Voyager has always been about relationships--its starting premise was focused on how the Maquis would mix with the Starfleet crew and ship, which is relationship, pure and simple. It continued to look at that with the struggles of Seven of Nine to acclimate to non-Borg life, the inclusion of new aliens on the ship (including the Borg kids), etc. The ship was in a fluid environment, always meeting new aliens, and so the longer arcs were inside the ship, between the crew.
In addition, Voyager always had a high humor factor, something that the PB novels never adequately embraced, preferring to go with the serious tone of previous series. Voyager provided us with some of the best humor in all of Trek and yet this seldom showed up in the novels.
In tough times, it is scary to branch away from the "tried and true" plots and characterizations that seem to keep the current readership happy, but innovation and change is essential to growth and to the addition of new readers. It is a shame that the editors and writers didn't use Voyager to branch out and try something new.
My concern is, at this late date, the "new" audience has given up on Voyager ever being written in the spirit of the series. Case in point: the current novels labeled Voyager don't even have two of the most prominent and popular characters--Janeway and Tuvok. Readers I know who are new to the books are simply stunned to find out that Janeway is not just absent from the novels, but dead. If I'm a Voyager fan and spend my hard-earned money on a book only to be disappointed, what is it going to take to get me to part with more money later on? The simple answer is to write Voyager the way the readers want it.
As someone who once participated in a fan-driven attempt to redo Voyager in a manner that adhered to the series' original concept and premise, I feel confident in stating that, whatever Voyager may have originally been intended to be, what it actually became was a more intimate version of Star Trek: The Next Generation, where the emphasis was on the adventure of the week moreso than on sustained character development; Voyager's characters certainly saw their share of long-term development (for the most part, anyway), but not nearly to the degree that the series' original premise/concept/intent specified.
Something that I think the post-finale Voyager fiction has done incredibly well is to find a very comfortable 'middle ground' between what Voyager was/became and what it was originally intended to be, putting equal emphasis on both the 'adventure of the week' aspects of the series as well as on the prolonged and sustained character-based storytelling that was specified/indicated in the series' original premise/concept.
It is one thing to say that you would have liked the post-finale Voyager fiction to be what the series never was, but by the nature of what tie-in fiction is, there are limits on how much the writers and editors of said fiction could/can do in fulfilling that wish.

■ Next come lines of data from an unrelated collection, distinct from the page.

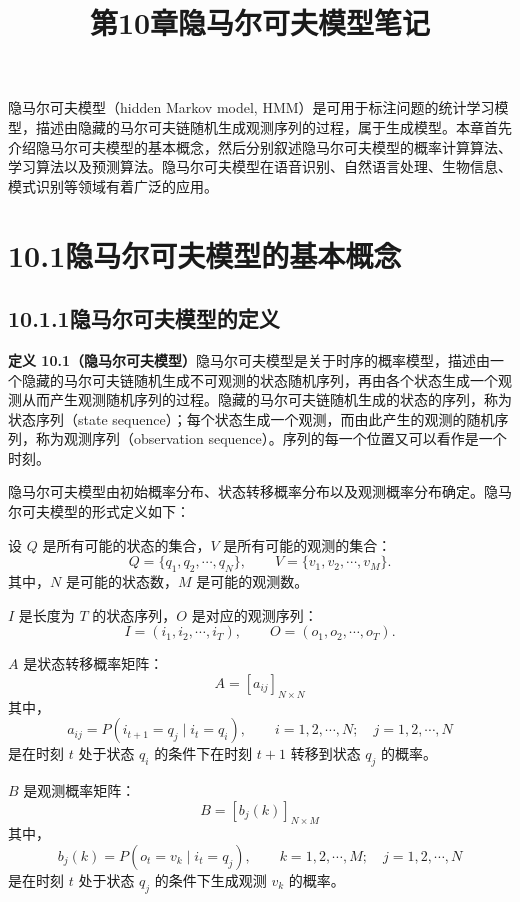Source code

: \documentclass[UTF8,12pt,a4paper,fontset=fandol]{ctexart}
\title{第10章\quad 隐马尔可夫模型笔记}
\author{}
\date{}
\begin{document}
\maketitle

隐马尔可夫模型（hidden Markov model, HMM）是可用于标注问题的统计学习模型，描述由隐藏的马尔可夫链随机生成观测序列的过程，属于生成模型。本章首先介绍隐马尔可夫模型的基本概念，然后分别叙述隐马尔可夫模型的概率计算算法、学习算法以及预测算法。隐马尔可夫模型在语音识别、自然语言处理、生物信息、模式识别等领域有着广泛的应用。

\section*{10.1\quad 隐马尔可夫模型的基本概念}

\subsection*{10.1.1\quad 隐马尔可夫模型的定义}

\noindent\textbf{定义 10.1（隐马尔可夫模型）}\quad 隐马尔可夫模型是关于时序的概率模型，描述由一个隐藏的马尔可夫链随机生成不可观测的状态随机序列，再由各个状态生成一个观测从而产生观测随机序列的过程。隐藏的马尔可夫链随机生成的状态的序列，称为状态序列（state sequence）；每个状态生成一个观测，而由此产生的观测的随机序列，称为观测序列（observation sequence）。序列的每一个位置又可以看作是一个时刻。

隐马尔可夫模型由初始概率分布、状态转移概率分布以及观测概率分布确定。隐马尔可夫模型的形式定义如下：

设 $Q$ 是所有可能的状态的集合，$V$ 是所有可能的观测的集合：
\[
  Q=\{q_1,q_2,\cdots,q_N\},\qquad
  V=\{v_1,v_2,\cdots,v_M\}.
\]
其中，$N$ 是可能的状态数，$M$ 是可能的观测数。

$I$ 是长度为 $T$ 的状态序列，$O$ 是对应的观测序列：
\[
  I=(i_1,i_2,\cdots,i_T),\qquad
  O=(o_1,o_2,\cdots,o_T).
\]

$A$ 是状态转移概率矩阵：
\begin{equation}
  A=[a_{ij}]_{N\times N}
  \tag{10.1}
\end{equation}
其中，
\begin{equation}
  a_{ij}=P(i_{t+1}=q_j\mid i_t=q_i),\qquad
  i=1,2,\cdots,N;\quad j=1,2,\cdots,N
  \tag{10.2}
\end{equation}
是在时刻 $t$ 处于状态 $q_i$ 的条件下在时刻 $t+1$ 转移到状态 $q_j$ 的概率。

$B$ 是观测概率矩阵：
\begin{equation}
  B=[b_j(k)]_{N\times M}
  \tag{10.3}
\end{equation}
其中，
\begin{equation}
  b_j(k)=P(o_t=v_k\mid i_t=q_j),\qquad
  k=1,2,\cdots,M;\quad j=1,2,\cdots,N
  \tag{10.4}
\end{equation}
是在时刻 $t$ 处于状态 $q_j$ 的条件下生成观测 $v_k$ 的概率。
\end{document}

If PB is in the business of selling books, they would do well to diversify rather than restrict the imagination and direction their novelists can take. The environment the writers face (having read Beyer's most recent pots), which means having to coordinate with what everyone else is writing and what other novels will be developing, sounds like one of the rings of hell to me. Ugh. No wonder all the books are alike.
It sounds to me, judging by this comment, that you really don't understand the nature of licensed/tie-in fiction, or 'shared universe fiction'/collaborative fiction writing in general. When you're dealing with a shared universe of any kind, one of the imperatives/rules of the medium is that you maintain continuity, even if you're dealing with something that is largely episodic. If someone establishes that a character acts/behaves in a certain manner, anyone else who is going to use said character must, by the very nature of 'shared universe'/collaborative fiction writing, write said character in a manner/fashion that is consistent with what other writers established about said character. This is something that Voyager both succeeded and failed at at times throughout the course of its 7-year run, but which the writers and editors of the Voyager post-finale fiction have attempted to rectify as much as they are able within the constraints imposed on them by what Voyager was.